Ce qui ajoute encore plus à l’intensité du film, c’est qu’à l’instar de son premier long-métrage, l’ensemble s’inspire d’une histoire vraie, ce qui ajoute à l’ampleur et à la gravité d’une telle injustice. McQueen donne alors un nouveau lieu à une expérience insupportable et inconfortable aux limites du possible et du psychologiquement soutenable.
L’histoire tourne donc autour de Solomon Northup, un homme noir libre et père de famille dans une Amérique à la veille de la guerre civile, qui se fait avoir en toute naïveté alors qu’il est kidnappé et revendu en tant qu’esclave, passant ainsi douze ans dans les pires conditions possibles, tout en étant écarté de tous les droits qu’il possédait auparavant.

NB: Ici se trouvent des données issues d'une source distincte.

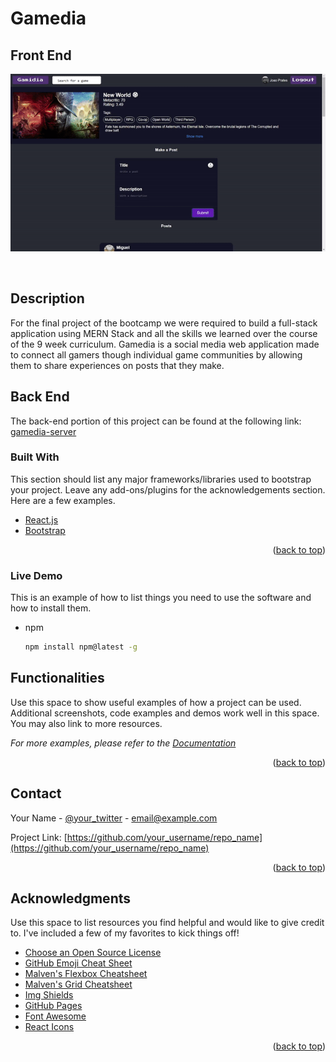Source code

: 

# Gamedia
## Front End

<p align="center">
<img src='gamediaGIF.gif'/>
</p>
<!-- PROJECT LOGO -->


<br />






<!-- ABOUT THE PROJECT -->
## Description

For the final project of the bootcamp we were required to build a full-stack application using MERN Stack and all the skills we learned over the course of the 9 week curriculum.
Gamedia is a social media web application made to connect all gamers though individual game communities by allowing them to share experiences on posts that they make.


## Back End
The back-end portion of this project can be found at the following link:
<a href="https://github.com/JayPrates/gamedia-server"> gamedia-server </a>



### Built With

This section should list any major frameworks/libraries used to bootstrap your project. Leave any add-ons/plugins for the acknowledgements section. Here are a few examples.

* [React.js](https://reactjs.org/)
* [Bootstrap](https://getbootstrap.com)


<p align="right">(<a href="#top">back to top</a>)</p>


### Live Demo

This is an example of how to list things you need to use the software and how to install them.
* npm
  ```sh
  npm install npm@latest -g
  ```

## Functionalities

Use this space to show useful examples of how a project can be used. Additional screenshots, code examples and demos work well in this space. You may also link to more resources.

_For more examples, please refer to the [Documentation](https://example.com)_

<p align="right">(<a href="#top">back to top</a>)</p>






<!-- CONTACT -->
## Contact

Your Name - [@your_twitter](https://twitter.com/your_username) - email@example.com

Project Link: [https://github.com/your_username/repo_name](https://github.com/your_username/repo_name)

<p align="right">(<a href="#top">back to top</a>)</p>



<!-- ACKNOWLEDGMENTS -->
## Acknowledgments

Use this space to list resources you find helpful and would like to give credit to. I've included a few of my favorites to kick things off!

* [Choose an Open Source License](https://choosealicense.com)
* [GitHub Emoji Cheat Sheet](https://www.webpagefx.com/tools/emoji-cheat-sheet)
* [Malven's Flexbox Cheatsheet](https://flexbox.malven.co/)
* [Malven's Grid Cheatsheet](https://grid.malven.co/)
* [Img Shields](https://shields.io)
* [GitHub Pages](https://pages.github.com)
* [Font Awesome](https://fontawesome.com)
* [React Icons](https://react-icons.github.io/react-icons/search)

<p align="right">(<a href="#top">back to top</a>)</p>



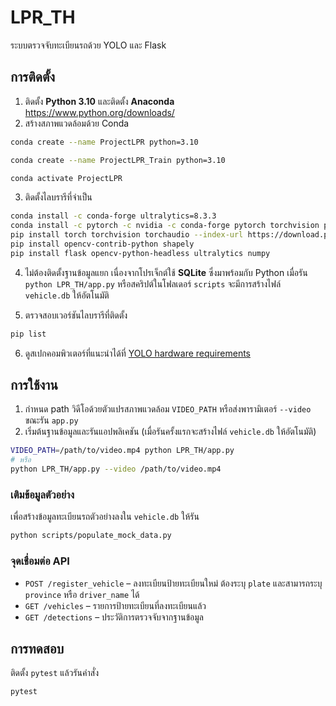 # LPR_TH

ระบบตรวจจับทะเบียนรถด้วย YOLO และ Flask

## การติดตั้ง

1. ติดตั้ง **Python 3.10** และติดตั้ง **Anaconda** https://www.python.org/downloads/
2. สร้างสภาพแวดล้อมด้วย Conda

```bash
conda create --name ProjectLPR python=3.10
```
```bash
conda create --name ProjectLPR_Train python=3.10
```
```bash
conda activate ProjectLPR
```

3. ติดตั้งไลบรารีที่จำเป็น

```bash
conda install -c conda-forge ultralytics=8.3.3
conda install -c pytorch -c nvidia -c conda-forge pytorch torchvision pytorch-cuda=12.1
pip install torch torchvision torchaudio --index-url https://download.pytorch.org/whl/cu121
pip install opencv-contrib-python shapely
pip install flask opencv-python-headless ultralytics numpy
```

4. ไม่ต้องติดตั้งฐานข้อมูลแยก เนื่องจากโปรเจ็กต์ใช้ **SQLite** ซึ่งมาพร้อมกับ Python
   เมื่อรัน `python LPR_TH/app.py` หรือสคริปต์ในโฟลเดอร์ `scripts` จะมีการสร้างไฟล์
   `vehicle.db` ให้อัตโนมัติ


5. ตรวจสอบเวอร์ชันไลบรารีที่ติดตั้ง

```bash
pip list
```

6. ดูสเปกคอมพิวเตอร์ที่แนะนำได้ที่ [YOLO hardware requirements](https://www.proxpc.com/blogs/system-hardware-requirements-for-yolo-in-2025?utm_source=chatgpt.com)

## การใช้งาน

1. กำหนด path วิดีโอด้วยตัวแปรสภาพแวดล้อม `VIDEO_PATH` หรือส่งพารามิเตอร์ `--video` ขณะรัน `app.py`
2. เริ่มต้นฐานข้อมูลและรันแอปพลิเคชัน (เมื่อรันครั้งแรกจะสร้างไฟล์ `vehicle.db` ให้อัตโนมัติ)

```bash
VIDEO_PATH=/path/to/video.mp4 python LPR_TH/app.py
# หรือ
python LPR_TH/app.py --video /path/to/video.mp4
```

### เติมข้อมูลตัวอย่าง

เพื่อสร้างข้อมูลทะเบียนรถตัวอย่างลงใน `vehicle.db` ให้รัน

```bash
python scripts/populate_mock_data.py
```

### จุดเชื่อมต่อ API

- `POST /register_vehicle` – ลงทะเบียนป้ายทะเบียนใหม่ ต้องระบุ `plate` และสามารถระบุ `province` หรือ `driver_name` ได้
- `GET /vehicles` – รายการป้ายทะเบียนที่ลงทะเบียนแล้ว
- `GET /detections` – ประวัติการตรวจจับจากฐานข้อมูล

## การทดสอบ

ติดตั้ง `pytest` แล้วรันคำสั่ง

```bash
pytest
```
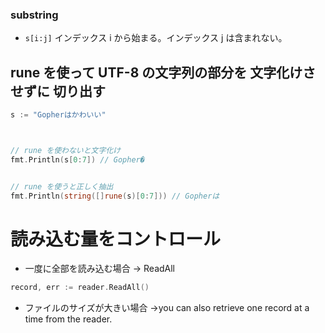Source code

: ### substring
* `s[i:j]` インデックス i から始まる。インデックス j は含まれない。






## rune を使って UTF-8 の文字列の部分を 文字化けさせずに 切り出す


```go
s := "Gopherはかわいい"



// rune を使わないと文字化け
fmt.Println(s[0:7]) // Gopher�


// rune を使うと正しく抽出
fmt.Println(string([]rune(s)[0:7])) // Gopherは
```


# 読み込む量をコントロール



* 一度に全部を読み込む場合  -> ReadAll


```go
record, err := reader.ReadAll()
```

* ファイルのサイズが大きい場合
 →you can also retrieve one record at a time from the reader.

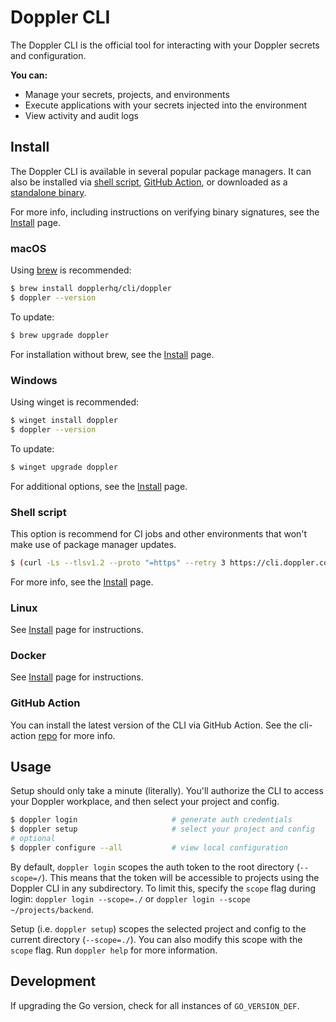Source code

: # Doppler CLI

The Doppler CLI is the official tool for interacting with your Doppler secrets and configuration.

**You can:**

- Manage your secrets, projects, and environments
- Execute applications with your secrets injected into the environment
- View activity and audit logs

## Install

The Doppler CLI is available in several popular package managers. It can also be installed via [shell script](https://github.com/DopplerHQ/cli/blob/master/INSTALL.md#shell-script), [GitHub Action](https://github.com/DopplerHQ/cli-action), or downloaded as a [standalone binary](https://github.com/DopplerHQ/cli/releases/latest).

For more info, including instructions on verifying binary signatures, see the [Install](INSTALL.md) page.

### macOS

Using [brew](https://brew.sh/) is recommended:

```sh
$ brew install dopplerhq/cli/doppler
$ doppler --version
```

To update:

```sh
$ brew upgrade doppler
```

For installation without brew, see the [Install](INSTALL.md#macos) page.

### Windows

Using winget is recommended:

```sh
$ winget install doppler
$ doppler --version
```

To update:

```sh
$ winget upgrade doppler
```

For additional options, see the [Install](INSTALL.md#windows) page.

### Shell script

This option is recommend for CI jobs and other environments that won't make use of package manager updates.

```sh
$ (curl -Ls --tlsv1.2 --proto "=https" --retry 3 https://cli.doppler.com/install.sh || wget -t 3 -qO- https://cli.doppler.com/install.sh) | sh
```

For more info, see the [Install](INSTALL.md#shell-script) page.

### Linux

See [Install](INSTALL.md#linux) page for instructions.

### Docker

See [Install](INSTALL.md#docker) page for instructions.

### GitHub Action

You can install the latest version of the CLI via GitHub Action. See the cli-action [repo](https://github.com/DopplerHQ/cli-action) for more info.

## Usage

Setup should only take a minute (literally). You'll authorize the CLI to access your Doppler workplace, and then select your project and config.

```sh
$ doppler login                     # generate auth credentials
$ doppler setup                     # select your project and config
# optional
$ doppler configure --all           # view local configuration
```

By default, `doppler login` scopes the auth token to the root directory (`--scope=/`). This means that the token will be accessible to projects using the Doppler CLI in any subdirectory. To limit this, specify the `scope` flag during login: `doppler login --scope=./` or `doppler login --scope ~/projects/backend`.

Setup (i.e. `doppler setup`) scopes the selected project and config to the current directory (`--scope=./`). You can also modify this scope with the `scope` flag. Run `doppler help` for more information.

## Development

If upgrading the Go version, check for all instances of `GO_VERSION_DEF`.
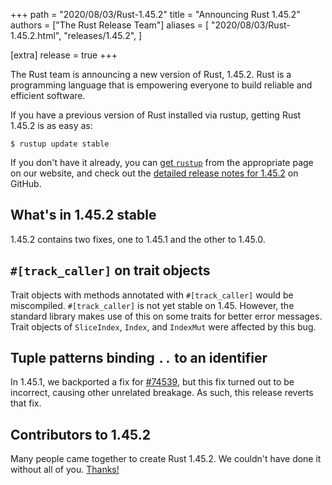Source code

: +++
path = "2020/08/03/Rust-1.45.2"
title = "Announcing Rust 1.45.2"
authors = ["The Rust Release Team"]
aliases = [
    "2020/08/03/Rust-1.45.2.html",
    "releases/1.45.2",
]

[extra]
release = true
+++

The Rust team is announcing a new version of Rust, 1.45.2. Rust is a
programming language that is empowering everyone to build reliable and
efficient software.

If you have a previous version of Rust installed via rustup, getting Rust
1.45.2 is as easy as:

```
$ rustup update stable
```

If you don't have it already, you can [get `rustup`][install] from the
appropriate page on our website, and check out the [detailed release notes for
1.45.2][notes] on GitHub.

[install]: https://www.rust-lang.org/install.html
[notes]: https://github.com/rust-lang/rust/blob/master/RELEASES.md#version-1452-2020-08-03

## What's in 1.45.2 stable

1.45.2 contains two fixes, one to 1.45.1 and the other to 1.45.0.

## `#[track_caller]` on trait objects

Trait objects with methods annotated with `#[track_caller]` would be
miscompiled. `#[track_caller]` is not yet stable on 1.45. However, the standard
library makes use of this on some traits for better error messages. Trait
objects of `SliceIndex`, `Index`, and `IndexMut` were affected by this bug.

## Tuple patterns binding `..` to an identifier

In 1.45.1, we backported a fix for [#74539], but this fix turned out to be
incorrect, causing other unrelated breakage. As such, this release reverts that
fix.

## Contributors to 1.45.2

Many people came together to create Rust 1.45.2. We couldn't have done it
without all of you. [Thanks!](https://thanks.rust-lang.org/rust/1.45.2/)

[#74539]: https://github.com/rust-lang/rust/issues/74539
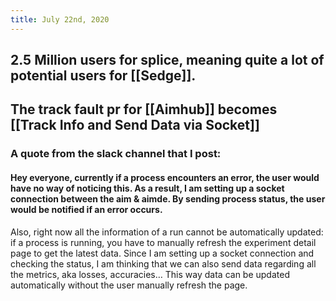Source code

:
 ```yaml
---
title: July 22nd, 2020
---
```


## 2.5 Million users for splice, meaning quite a lot of potential users for [[Sedge]].

## The track fault pr for [[Aimhub]] becomes [[Track Info and Send Data via Socket]]
### A quote from the slack channel that I post:
#### Hey everyone, currently if a process encounters an error, the user would have no way of noticing this. As a result, I am setting up a socket connection between the aim & aimde. By sending process status, the user would be notified if an error occurs.
Also, right now all the information of a run cannot be automatically updated: if a process is running, you have to manually refresh the experiment detail page to get the latest data. Since I am setting up a socket connection and checking the status, I am thinking that we can also send data regarding all the metrics, aka losses, accuracies… This way data can be updated automatically without the user manually refresh the page.
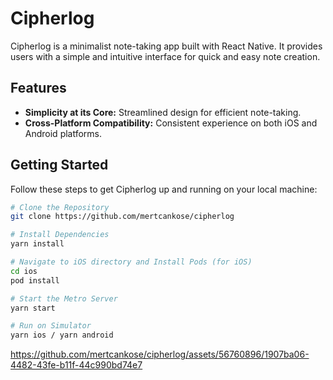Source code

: # Cipherlog

Cipherlog is a minimalist note-taking app built with React Native. It provides users with a simple and intuitive interface for quick and easy note creation.

## Features

- **Simplicity at its Core:** Streamlined design for efficient note-taking.
- **Cross-Platform Compatibility:** Consistent experience on both iOS and Android platforms.

## Getting Started

Follow these steps to get Cipherlog up and running on your local machine:

```bash
# Clone the Repository
git clone https://github.com/mertcankose/cipherlog

# Install Dependencies
yarn install

# Navigate to iOS directory and Install Pods (for iOS)
cd ios
pod install

# Start the Metro Server
yarn start

# Run on Simulator
yarn ios / yarn android
```



https://github.com/mertcankose/cipherlog/assets/56760896/1907ba06-4482-43fe-b11f-44c990bd74e7


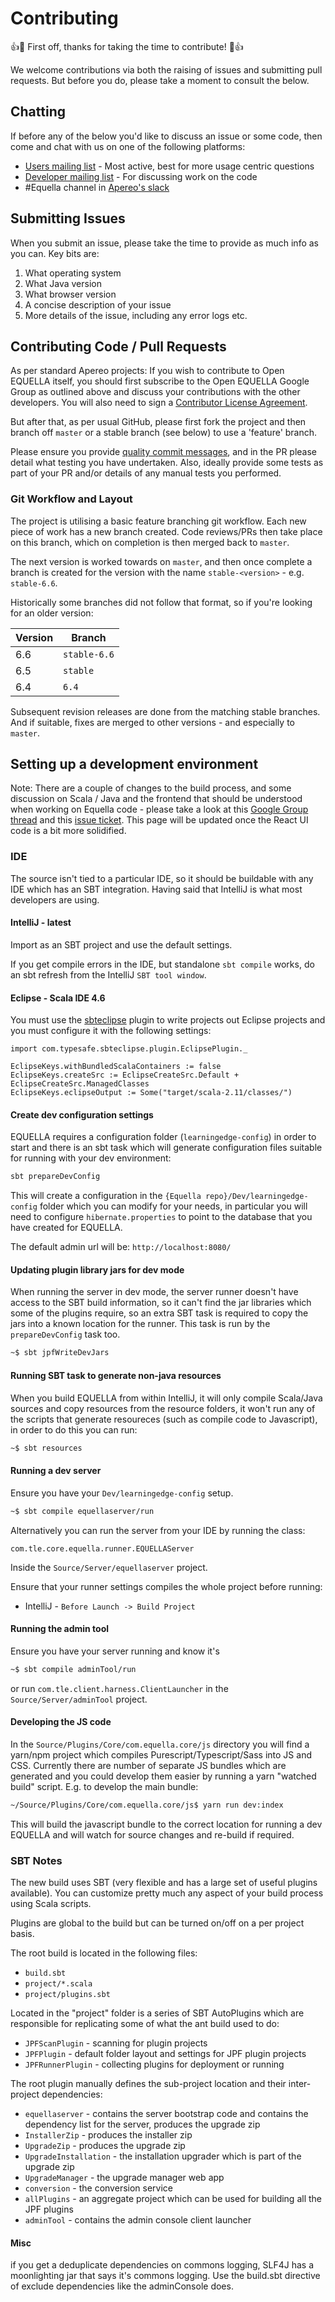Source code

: # Contributing

:+1::tada: First off, thanks for taking the time to contribute! :tada::+1:

We welcome contributions via both the raising of issues and submitting pull requests. But before you
do, please take a moment to consult the below.

## Chatting

If before any of the below you'd like to discuss an issue or some code, then come and chat with
us on one of the following platforms:

* [Users mailing list](https://groups.google.com/a/apereo.org/forum/#!forum/equella-users) - Most
  active, best for more usage centric questions
* [Developer mailing list](https://groups.google.com/a/apereo.org/forum/#!forum/equella-dev) - For
  discussing work on the code
* \#Equella channel in [Apereo's slack](https://apereo.slack.com/)

## Submitting Issues

When you submit an issue, please take the time to provide as much info as you can. Key bits are:

1. What operating system
2. What Java version
3. What browser version
4. A concise description of your issue
5. More details of the issue, including any error logs etc.

## Contributing Code / Pull Requests

As per standard Apereo projects:  If you wish to contribute to Open EQUELLA itself, you should first
subscribe to the Open EQUELLA Google Group as outlined above and discuss your contributions with
the other developers. You will also need to sign a
[Contributor License Agreement](https://www.apereo.org/node/676).

But after that, as per usual GitHub, please first fork the project and then branch off `master` or a
stable branch (see below) to use a 'feature' branch.

Please ensure you provide [quality commit messages](https://chris.beams.io/posts/git-commit/),
and in the PR please detail what testing you have undertaken. Also, ideally provide some tests as
part of your PR and/or details of any manual tests you performed.

### Git Workflow and Layout

The project is utilising a basic feature branching git workflow. Each new piece of work has a
new branch created. Code reviews/PRs then take place on this branch, which on completion
is then merged back to `master`.

The next version is worked towards on `master`, and then once complete a branch is created for
the version with the name `stable-<version>` - e.g. `stable-6.6`.

Historically some branches did not follow that format, so if you're looking for an older
version:

| Version | Branch       |
|---------|--------------|
| 6.6     | `stable-6.6` |
| 6.5     | `stable`     |
| 6.4     | `6.4`        |

Subsequent revision releases are done from the matching stable branches. And if suitable,
fixes are merged to other versions - and especially to `master`.

## Setting up a development environment

Note: There are a couple of changes to the build process, and some discussion on Scala / Java and the frontend that should be understood when working on Equella code - please take a look at this [Google Group thread](https://groups.google.com/a/apereo.org/forum/#!topic/equella-users/bLV_XXQFOTI) and this [issue ticket](https://github.com/equella/Equella/issues/437). This page will be updated once the React UI code is a bit more solidified.

### IDE

The source isn't tied to a particular IDE, so it should be buildable
with any IDE which has an SBT integration. Having said that IntelliJ is
what most developers are using.

#### IntelliJ - latest

Import as an SBT project and use the default settings.

If you get compile errors in the IDE, but standalone `sbt compile` works, do an sbt refresh from the IntelliJ `SBT tool window`.

#### Eclipse - Scala IDE 4.6

You must use the [sbteclipse](https://github.com/typesafehub/sbteclipse) plugin to write projects out Eclipse projects
and you must configure it with the following settings:

```sbtshell
import com.typesafe.sbteclipse.plugin.EclipsePlugin._

EclipseKeys.withBundledScalaContainers := false
EclipseKeys.createSrc := EclipseCreateSrc.Default + EclipseCreateSrc.ManagedClasses
EclipseKeys.eclipseOutput := Some("target/scala-2.11/classes/")
```

#### Create dev configuration settings

EQUELLA requires a configuration folder (`learningedge-config`) in order to start and there
is an sbt task which will generate configuration files suitable for running with your dev environment:

```bash
sbt prepareDevConfig
```

This will create a configuration in the `{Equella repo}/Dev/learningedge-config` folder which you can
modify for your needs, in particular you will need to configure `hibernate.properties` to point to
the database that you have created for EQUELLA.

The default admin url will be: `http://localhost:8080/`

#### Updating plugin library jars for dev mode

When running the server in dev mode, the server runner doesn't have access to the SBT build information, so it
can't find the jar libraries which some of the plugins require, so an extra SBT task is required to copy the jars
into a known location for the runner. This task is run by the `prepareDevConfig` task too.

```bash
~$ sbt jpfWriteDevJars
```

#### Running SBT task to generate non-java resources

When you build EQUELLA from within IntelliJ, it will only compile Scala/Java sources and copy resources
from the resource folders, it won't run any of the scripts that generate resoureces
(such as compile code to Javascript), in order to do this you can run:

```bash
~$ sbt resources
```

#### Running a dev server

Ensure you have your `Dev/learningedge-config` setup.

```bash
~$ sbt compile equellaserver/run
```

Alternatively you can run the server from your IDE by running the class:

`com.tle.core.equella.runner.EQUELLAServer`

Inside the `Source/Server/equellaserver` project.

Ensure that your runner settings compiles the whole project before running:

* IntelliJ - `Before Launch -> Build Project`

#### Running the admin tool

Ensure you have your server running and know it's

```bash
~$ sbt compile adminTool/run
```

or run `com.tle.client.harness.ClientLauncher` in the `Source/Server/adminTool` project.

#### Developing the JS code

In the `Source/Plugins/Core/com.equella.core/js` directory you will find a yarn/npm
project which compiles Purescript/Typescript/Sass into JS and CSS. Currently there are number
of separate JS bundles which are generated and you could develop them easier by running a yarn
"watched build" script. E.g. to develop the main bundle:

```sh
~/Source/Plugins/Core/com.equella.core/js$ yarn run dev:index
```

This will build the javascript bundle to the correct location for running a dev EQUELLA and will
watch for source changes and re-build if required.

### SBT Notes

The new build uses SBT (very flexible and has a large set of useful plugins available). You can customize pretty much any aspect of your build process using Scala scripts.

Plugins are global to the build but can be turned on/off on a per project basis.

The root build is located in the following files:

* `build.sbt`
* `project/*.scala`
* `project/plugins.sbt`

Located in the "project" folder is a series of SBT AutoPlugins which are responsible for replicating some of what the ant build used to do:

* `JPFScanPlugin` - scanning for plugin projects
* `JPFPlugin` - default folder layout and settings for JPF plugin projects
* `JPFRunnerPlugin` - collecting plugins for deployment or running

The root plugin manually defines the sub-project location and their inter-project dependencies:

* `equellaserver` - contains the server bootstrap code and contains the dependency list for the server, produces the upgrade zip
* `InstallerZip` - produces the installer zip
* `UpgradeZip` - produces the upgrade zip
* `UpgradeInstallation` - the installation upgrader which is part of the upgrade zip
* `UpgradeManager` - the upgrade manager web app
* `conversion` - the conversion service
* `allPlugins` - an aggregate project which can be used for building all the JPF plugins
* `adminTool` - contains the admin console client launcher

#### Misc

if you get a deduplicate dependencies on commons logging, SLF4J has a moonlighting jar that
says it's commons logging. Use the build.sbt directive of exclude dependencies like the
adminConsole does.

À mille lieues de Lee Daniels’ the Butler, même s’il présente lui aussi une distribution impressionnante de premier choix (Paul Giamatti, Paul Dano, Alfre Woodard, Benedict Cumberbatch, Brad Pitt et compagnie), tout en s’intéressant à la cause des Noirs, McQueen offre quelque chose qui va bien au-delà d’une simple chronique, d’une simple parenthèse.
Il fait revivre une époque et nous donne l’impression de l’habiter dans une position de voyeur inconfortable où seuls nos yeux sont animés, démontrant ainsi le regret d’un passé qu’on ne peut plus modifier. Les yeux rivés à l’écran, on ne peut détourner le regard face à l’insupportable. On se retrouve aussi piégé que le protagoniste dans un huis clos intime qui nous permet l’espace d’un instant de tout partager.
Au sens formel, le cinéaste se montre beaucoup moins audacieux que par le passé. Les plans longs sont plus rares, même si on soulèvera une scène de punition et de torture particulièrement fébrile et difficile, puis la musique de Hans Zimmer conférera un sentiment épique et dramatique qui accordera à l’ensemble un ton par moments différent. N’empêche, le regard de McQueen est sans égal et il sait définitivement comment s’y prendre pour provoquer rapidement sans tomber dans la surenchère, l’inutile ou le superflu.
Du coup, voilà un film qui marque. C’est un film d’auteur conçu pour le grand public et nul doute que celui-ci se montrera éveillé par un tel appel à l’aide. Cette expérience qui frappe viendra unir critique et public avec une force sans pareil, probablement encore plus que le divinement ambitieux Gravity d’Alfonso Cuaron. Ainsi, s’il est dur de reprocher à l’ensemble d’avoir choisi la masse plutôt que l’élite, on doit admettre que l’objet comme tel est aussi fascinant que merveilleux.
Bien sûr, il est impossible de ne pas mentionner au passage le travail incroyable de Chiwetel Ejiofor, qui trouve ici la performance d’une vie, mais aussi d’un terrifiant Michael Fassbender, acteur fétiche du cinéaste, ici dans un contre-emploi nuancé qui aura de quoi nous marquer pour longtemps. Mention aussi à Quvenzhané Wallis qui retrouve Dwight Henry le temps d’un instant, moins de deux ans après l’inoubliable Beasts of the Southern Wild.
C’est un film-choc qui en crée un de premier ordre. Avec de la chance, il fera avancer les choses alors que tous réaliseront par le biais d’un deux heures et quart toutes les injustices que certains vivent durant leur vie.
12 Years a Slave de Steve McQueen est présentement à l’affiche en version originale anglaise et en version sous-titrée en français.